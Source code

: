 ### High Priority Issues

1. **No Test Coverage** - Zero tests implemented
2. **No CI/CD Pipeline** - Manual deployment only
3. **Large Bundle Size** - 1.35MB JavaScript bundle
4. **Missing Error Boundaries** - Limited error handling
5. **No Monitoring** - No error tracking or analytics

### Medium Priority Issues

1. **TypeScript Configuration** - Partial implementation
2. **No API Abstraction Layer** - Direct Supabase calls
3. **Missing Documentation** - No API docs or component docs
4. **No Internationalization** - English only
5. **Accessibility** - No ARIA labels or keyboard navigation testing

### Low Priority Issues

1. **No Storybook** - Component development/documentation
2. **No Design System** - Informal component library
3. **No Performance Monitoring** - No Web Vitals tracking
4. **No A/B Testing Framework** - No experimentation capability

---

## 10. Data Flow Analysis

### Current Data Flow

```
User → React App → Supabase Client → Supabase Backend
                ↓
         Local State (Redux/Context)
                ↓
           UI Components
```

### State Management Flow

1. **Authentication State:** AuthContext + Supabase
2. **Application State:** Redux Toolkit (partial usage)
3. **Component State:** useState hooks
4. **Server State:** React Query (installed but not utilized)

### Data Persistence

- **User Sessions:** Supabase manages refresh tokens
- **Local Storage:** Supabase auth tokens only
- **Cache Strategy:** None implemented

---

> What the task asks: From the records above, extract exactly and only the lines that begin at the line with "### State Management Flow" and stop after the line with "### Data Persistence".

> Expected output:
### State Management Flow

1. **Authentication State:** AuthContext + Supabase
2. **Application State:** Redux Toolkit (partial usage)
3. **Component State:** useState hooks
4. **Server State:** React Query (installed but not utilized)

### Data Persistence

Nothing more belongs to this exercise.